Incidents/2022-09-15 sessionstore quorum issues
document status: draft
Summary
Incident ID | 2022-09-15 sessionstore quorum issues | Start | 2022-09-15 12:25 |
---|---|---|---|
Task | End | 2022-09-15 12:38 | |
People paged | 0 | Responder count | 2 |
Coordinators | hnowlan | Affected metrics/SLOs | No SLO exists. centrallogin and session loss metrics spiked as a result |
Impact | Roughly 125 login errors per minute, 215 session loss errors. |
During routine maintenance on a sessionstore Cassandra node, the Kask service developed a split brain issue where it did not recognise the newly re-added Cassandra node in the cluster despite it being healthy from a Cassandra perspective. This lead to Kask falsely failing to get read and write quorum on the cluster, leading to a disruption of session-related functions on the wikis.
This issue was ultimately thought to be a result of an outstanding bug in gocql that leads to an inconsistent view of cluster health.
The initial mitigation of this issue consisted of removing the newly imaged host from the cluster. The medium-term fix to regain stability consisted of depooling eqiad (where the initial host was situated), restarting the sessionstore1001 Cassandra instance, ensuing that the cluster was healthy, restarting Kask and then re-pooling eqiad.
Timeline
All times in UTC.
- 11:27 hnowlan completes reimage of sessionstore1001 to buster.
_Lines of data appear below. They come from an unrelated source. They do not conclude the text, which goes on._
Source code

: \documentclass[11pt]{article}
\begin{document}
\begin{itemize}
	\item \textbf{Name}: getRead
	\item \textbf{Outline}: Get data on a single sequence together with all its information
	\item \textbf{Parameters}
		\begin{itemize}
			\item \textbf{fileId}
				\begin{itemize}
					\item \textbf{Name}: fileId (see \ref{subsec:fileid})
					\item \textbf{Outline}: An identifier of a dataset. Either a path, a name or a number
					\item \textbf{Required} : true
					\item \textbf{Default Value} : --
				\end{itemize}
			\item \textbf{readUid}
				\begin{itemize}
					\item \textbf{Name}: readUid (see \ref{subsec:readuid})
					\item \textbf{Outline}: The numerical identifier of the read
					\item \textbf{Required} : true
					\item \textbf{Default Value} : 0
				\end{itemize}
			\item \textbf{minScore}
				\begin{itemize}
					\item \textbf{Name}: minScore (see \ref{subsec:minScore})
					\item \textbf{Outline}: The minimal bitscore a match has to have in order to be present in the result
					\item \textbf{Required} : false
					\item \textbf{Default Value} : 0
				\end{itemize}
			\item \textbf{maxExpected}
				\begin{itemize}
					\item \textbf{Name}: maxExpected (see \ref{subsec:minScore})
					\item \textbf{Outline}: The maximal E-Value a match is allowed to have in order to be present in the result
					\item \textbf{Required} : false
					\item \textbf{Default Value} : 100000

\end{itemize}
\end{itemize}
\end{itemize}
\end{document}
- 12:25 sessionstore1001 reimage to buster completes, cassandra started
- 12:25 OUTAGE BEGINS
- 12:25 sessionstore begins to fail to achieve write quorum
- 12:37 Reports of ongoing issues with sessions and logins in #wikimedia-operations
- 12:38 hnowlan stops cassandra-a on sessionstore1001, errors subside
- 12:38 OUTAGE ENDS
- 13:00 Incident opened. Hnowlan becomes IC.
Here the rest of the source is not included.